Search the records for "packages". Copy every line where it appears.
### Provided records
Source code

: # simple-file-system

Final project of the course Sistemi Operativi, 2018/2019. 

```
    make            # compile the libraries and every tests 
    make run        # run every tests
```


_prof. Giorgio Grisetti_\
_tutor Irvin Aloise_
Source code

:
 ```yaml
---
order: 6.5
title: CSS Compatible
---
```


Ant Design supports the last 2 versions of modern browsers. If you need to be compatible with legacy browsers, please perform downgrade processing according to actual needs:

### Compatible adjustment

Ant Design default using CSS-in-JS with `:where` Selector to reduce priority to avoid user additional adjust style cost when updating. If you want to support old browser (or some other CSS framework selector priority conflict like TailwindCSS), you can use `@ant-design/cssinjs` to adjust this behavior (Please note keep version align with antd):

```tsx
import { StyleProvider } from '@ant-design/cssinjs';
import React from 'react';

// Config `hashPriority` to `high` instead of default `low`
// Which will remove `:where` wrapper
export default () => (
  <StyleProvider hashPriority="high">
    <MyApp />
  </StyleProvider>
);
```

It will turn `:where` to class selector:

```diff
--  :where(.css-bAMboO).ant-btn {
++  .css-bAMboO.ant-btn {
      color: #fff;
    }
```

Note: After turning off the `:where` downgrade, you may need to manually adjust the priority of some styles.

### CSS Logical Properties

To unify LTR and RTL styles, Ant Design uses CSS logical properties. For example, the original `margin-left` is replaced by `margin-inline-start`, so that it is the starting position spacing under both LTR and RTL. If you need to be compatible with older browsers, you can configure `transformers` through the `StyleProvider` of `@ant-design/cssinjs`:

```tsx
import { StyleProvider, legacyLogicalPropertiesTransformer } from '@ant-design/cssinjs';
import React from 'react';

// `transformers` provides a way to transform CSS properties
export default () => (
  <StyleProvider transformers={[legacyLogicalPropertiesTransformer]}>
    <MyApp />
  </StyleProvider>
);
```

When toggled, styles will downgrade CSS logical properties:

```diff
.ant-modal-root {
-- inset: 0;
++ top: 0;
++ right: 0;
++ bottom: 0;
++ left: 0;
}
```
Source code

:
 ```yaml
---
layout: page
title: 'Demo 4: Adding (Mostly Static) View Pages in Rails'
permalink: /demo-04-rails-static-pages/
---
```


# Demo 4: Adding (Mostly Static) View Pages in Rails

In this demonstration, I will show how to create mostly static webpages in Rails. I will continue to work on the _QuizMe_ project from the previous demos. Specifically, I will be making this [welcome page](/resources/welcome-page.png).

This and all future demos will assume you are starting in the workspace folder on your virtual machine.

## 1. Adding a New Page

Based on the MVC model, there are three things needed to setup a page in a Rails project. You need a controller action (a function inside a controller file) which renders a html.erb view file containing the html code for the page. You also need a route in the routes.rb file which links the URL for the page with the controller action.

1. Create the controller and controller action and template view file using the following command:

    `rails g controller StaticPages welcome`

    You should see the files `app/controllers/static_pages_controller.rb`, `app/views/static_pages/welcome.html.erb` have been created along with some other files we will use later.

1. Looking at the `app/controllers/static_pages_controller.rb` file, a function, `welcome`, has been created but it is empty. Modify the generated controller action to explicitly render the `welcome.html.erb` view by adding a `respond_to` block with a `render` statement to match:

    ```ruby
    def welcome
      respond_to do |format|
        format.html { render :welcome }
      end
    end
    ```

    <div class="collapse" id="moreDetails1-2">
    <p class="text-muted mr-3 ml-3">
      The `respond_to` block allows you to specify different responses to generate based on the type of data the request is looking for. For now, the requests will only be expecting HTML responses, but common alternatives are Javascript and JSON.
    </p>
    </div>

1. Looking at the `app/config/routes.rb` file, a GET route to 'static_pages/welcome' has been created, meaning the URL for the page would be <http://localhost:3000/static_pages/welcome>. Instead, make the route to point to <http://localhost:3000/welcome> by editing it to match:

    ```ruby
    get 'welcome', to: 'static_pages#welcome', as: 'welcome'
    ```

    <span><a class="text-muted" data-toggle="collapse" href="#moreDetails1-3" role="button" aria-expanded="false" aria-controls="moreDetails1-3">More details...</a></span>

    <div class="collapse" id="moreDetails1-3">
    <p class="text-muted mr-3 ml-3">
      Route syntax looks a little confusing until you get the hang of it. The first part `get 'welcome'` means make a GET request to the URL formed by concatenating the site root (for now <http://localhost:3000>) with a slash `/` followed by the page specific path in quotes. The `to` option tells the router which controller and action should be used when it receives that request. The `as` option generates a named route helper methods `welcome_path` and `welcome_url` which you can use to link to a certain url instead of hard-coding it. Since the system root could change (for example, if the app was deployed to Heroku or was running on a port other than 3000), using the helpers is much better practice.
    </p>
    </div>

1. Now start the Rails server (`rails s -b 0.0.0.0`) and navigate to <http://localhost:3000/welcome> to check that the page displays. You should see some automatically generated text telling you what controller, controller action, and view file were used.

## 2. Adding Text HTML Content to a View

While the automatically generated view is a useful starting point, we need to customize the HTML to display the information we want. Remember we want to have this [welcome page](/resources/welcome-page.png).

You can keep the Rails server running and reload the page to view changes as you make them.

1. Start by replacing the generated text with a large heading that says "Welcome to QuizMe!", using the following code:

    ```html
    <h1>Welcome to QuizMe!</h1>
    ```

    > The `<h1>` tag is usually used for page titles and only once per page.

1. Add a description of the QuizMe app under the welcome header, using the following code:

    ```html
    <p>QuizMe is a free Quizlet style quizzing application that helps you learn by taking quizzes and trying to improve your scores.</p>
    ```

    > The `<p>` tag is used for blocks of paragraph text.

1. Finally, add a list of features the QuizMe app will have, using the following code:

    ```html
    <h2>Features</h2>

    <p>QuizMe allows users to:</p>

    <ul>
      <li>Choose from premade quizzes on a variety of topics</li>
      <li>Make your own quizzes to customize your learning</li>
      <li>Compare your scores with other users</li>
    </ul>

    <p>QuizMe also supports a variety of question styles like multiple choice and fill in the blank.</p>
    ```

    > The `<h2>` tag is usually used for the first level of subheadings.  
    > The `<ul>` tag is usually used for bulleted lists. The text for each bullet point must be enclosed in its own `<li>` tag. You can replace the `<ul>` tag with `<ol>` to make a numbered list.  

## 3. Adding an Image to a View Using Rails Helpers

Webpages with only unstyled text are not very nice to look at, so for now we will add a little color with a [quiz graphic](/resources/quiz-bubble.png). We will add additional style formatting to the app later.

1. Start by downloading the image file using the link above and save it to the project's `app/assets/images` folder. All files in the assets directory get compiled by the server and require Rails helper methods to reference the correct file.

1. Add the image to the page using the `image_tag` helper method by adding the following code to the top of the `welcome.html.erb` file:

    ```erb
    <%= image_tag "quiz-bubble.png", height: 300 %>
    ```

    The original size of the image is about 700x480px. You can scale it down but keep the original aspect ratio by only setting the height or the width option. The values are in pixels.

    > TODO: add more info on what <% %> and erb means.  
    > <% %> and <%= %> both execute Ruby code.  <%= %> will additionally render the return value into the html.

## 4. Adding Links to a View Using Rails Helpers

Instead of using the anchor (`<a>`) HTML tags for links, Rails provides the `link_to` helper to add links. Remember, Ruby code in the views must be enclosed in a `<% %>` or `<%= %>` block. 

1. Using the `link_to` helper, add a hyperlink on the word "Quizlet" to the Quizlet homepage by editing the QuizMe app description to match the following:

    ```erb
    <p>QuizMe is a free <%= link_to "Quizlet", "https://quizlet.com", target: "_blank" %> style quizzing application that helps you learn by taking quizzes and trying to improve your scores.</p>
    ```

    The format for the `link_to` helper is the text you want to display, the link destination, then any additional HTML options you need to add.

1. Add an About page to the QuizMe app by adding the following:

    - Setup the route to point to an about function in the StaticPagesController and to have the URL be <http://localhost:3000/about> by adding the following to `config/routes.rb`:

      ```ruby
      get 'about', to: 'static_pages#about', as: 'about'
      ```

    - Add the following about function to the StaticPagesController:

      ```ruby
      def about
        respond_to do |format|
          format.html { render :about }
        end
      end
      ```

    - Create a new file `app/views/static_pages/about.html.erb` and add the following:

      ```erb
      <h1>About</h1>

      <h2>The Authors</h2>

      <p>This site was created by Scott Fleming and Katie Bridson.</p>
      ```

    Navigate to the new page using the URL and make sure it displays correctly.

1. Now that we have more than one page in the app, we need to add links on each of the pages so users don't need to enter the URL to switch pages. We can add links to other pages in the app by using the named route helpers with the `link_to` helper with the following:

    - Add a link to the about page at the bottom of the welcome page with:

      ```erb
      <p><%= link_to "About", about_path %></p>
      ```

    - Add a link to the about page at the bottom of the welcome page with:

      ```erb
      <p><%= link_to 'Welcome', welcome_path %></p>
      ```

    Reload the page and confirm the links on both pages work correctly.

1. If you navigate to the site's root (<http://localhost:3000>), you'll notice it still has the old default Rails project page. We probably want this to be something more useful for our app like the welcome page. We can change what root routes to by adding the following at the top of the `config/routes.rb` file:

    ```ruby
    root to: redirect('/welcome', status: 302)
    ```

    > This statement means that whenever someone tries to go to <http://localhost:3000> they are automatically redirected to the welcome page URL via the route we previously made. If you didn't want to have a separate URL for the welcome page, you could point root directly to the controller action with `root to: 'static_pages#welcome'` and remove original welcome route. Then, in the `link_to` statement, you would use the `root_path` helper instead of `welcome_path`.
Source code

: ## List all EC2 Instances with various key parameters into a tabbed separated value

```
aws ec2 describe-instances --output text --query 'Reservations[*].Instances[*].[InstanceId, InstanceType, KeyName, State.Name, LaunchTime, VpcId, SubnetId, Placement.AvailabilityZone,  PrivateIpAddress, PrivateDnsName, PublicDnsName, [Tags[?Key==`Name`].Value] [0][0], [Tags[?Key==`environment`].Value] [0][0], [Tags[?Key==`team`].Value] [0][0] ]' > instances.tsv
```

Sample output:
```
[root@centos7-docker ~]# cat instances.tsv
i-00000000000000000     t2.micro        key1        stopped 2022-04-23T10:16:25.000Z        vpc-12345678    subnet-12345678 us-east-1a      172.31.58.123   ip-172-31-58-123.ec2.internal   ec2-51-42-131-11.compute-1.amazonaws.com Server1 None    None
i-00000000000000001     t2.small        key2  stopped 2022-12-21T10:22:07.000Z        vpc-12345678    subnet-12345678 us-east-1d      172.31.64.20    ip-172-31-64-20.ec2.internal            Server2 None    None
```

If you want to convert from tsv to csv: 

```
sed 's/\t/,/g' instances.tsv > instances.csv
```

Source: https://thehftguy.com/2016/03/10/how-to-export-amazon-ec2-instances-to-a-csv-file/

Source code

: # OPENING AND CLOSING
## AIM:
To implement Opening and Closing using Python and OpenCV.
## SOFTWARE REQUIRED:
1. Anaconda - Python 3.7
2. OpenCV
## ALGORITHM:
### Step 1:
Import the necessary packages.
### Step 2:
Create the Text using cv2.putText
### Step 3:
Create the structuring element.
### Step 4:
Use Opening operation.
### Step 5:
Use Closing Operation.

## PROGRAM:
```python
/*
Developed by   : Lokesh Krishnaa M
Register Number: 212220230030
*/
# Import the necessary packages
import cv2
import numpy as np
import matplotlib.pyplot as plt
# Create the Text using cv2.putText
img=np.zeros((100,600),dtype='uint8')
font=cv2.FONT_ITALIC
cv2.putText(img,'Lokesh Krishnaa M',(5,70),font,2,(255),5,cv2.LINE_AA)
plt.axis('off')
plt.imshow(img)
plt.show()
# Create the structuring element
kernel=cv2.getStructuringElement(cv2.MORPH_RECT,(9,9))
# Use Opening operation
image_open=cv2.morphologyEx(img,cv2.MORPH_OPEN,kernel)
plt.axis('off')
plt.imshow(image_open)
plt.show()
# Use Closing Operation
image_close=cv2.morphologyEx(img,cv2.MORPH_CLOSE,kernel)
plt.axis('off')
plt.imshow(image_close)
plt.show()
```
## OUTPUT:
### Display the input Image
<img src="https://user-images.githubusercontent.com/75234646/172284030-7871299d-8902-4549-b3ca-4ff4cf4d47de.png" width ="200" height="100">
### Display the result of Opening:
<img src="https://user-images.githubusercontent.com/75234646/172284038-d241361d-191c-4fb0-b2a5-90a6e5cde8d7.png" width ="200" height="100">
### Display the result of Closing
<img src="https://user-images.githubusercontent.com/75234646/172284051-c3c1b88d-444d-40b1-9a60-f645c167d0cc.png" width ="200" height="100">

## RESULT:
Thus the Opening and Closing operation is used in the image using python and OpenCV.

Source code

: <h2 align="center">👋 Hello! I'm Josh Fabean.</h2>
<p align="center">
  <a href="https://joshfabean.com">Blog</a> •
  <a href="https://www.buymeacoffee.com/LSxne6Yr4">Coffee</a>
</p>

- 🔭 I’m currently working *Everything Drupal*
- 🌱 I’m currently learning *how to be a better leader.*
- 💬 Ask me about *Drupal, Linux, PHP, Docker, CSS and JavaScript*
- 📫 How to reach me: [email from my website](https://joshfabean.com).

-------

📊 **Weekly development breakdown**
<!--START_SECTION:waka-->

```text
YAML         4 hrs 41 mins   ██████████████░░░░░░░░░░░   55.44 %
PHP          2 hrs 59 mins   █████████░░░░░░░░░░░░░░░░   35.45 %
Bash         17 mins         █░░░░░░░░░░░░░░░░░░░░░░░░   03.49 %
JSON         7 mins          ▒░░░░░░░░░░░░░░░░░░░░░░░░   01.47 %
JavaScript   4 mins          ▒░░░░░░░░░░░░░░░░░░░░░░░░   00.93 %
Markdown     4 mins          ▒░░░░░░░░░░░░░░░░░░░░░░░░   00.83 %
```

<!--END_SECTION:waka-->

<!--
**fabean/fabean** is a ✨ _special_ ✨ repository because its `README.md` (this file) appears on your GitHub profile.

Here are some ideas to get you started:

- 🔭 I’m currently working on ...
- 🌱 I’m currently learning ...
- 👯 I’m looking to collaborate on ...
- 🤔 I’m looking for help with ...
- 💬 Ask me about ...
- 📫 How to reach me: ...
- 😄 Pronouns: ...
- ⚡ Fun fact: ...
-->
######
Exercise result —
Import the necessary packages.
# Import the necessary packages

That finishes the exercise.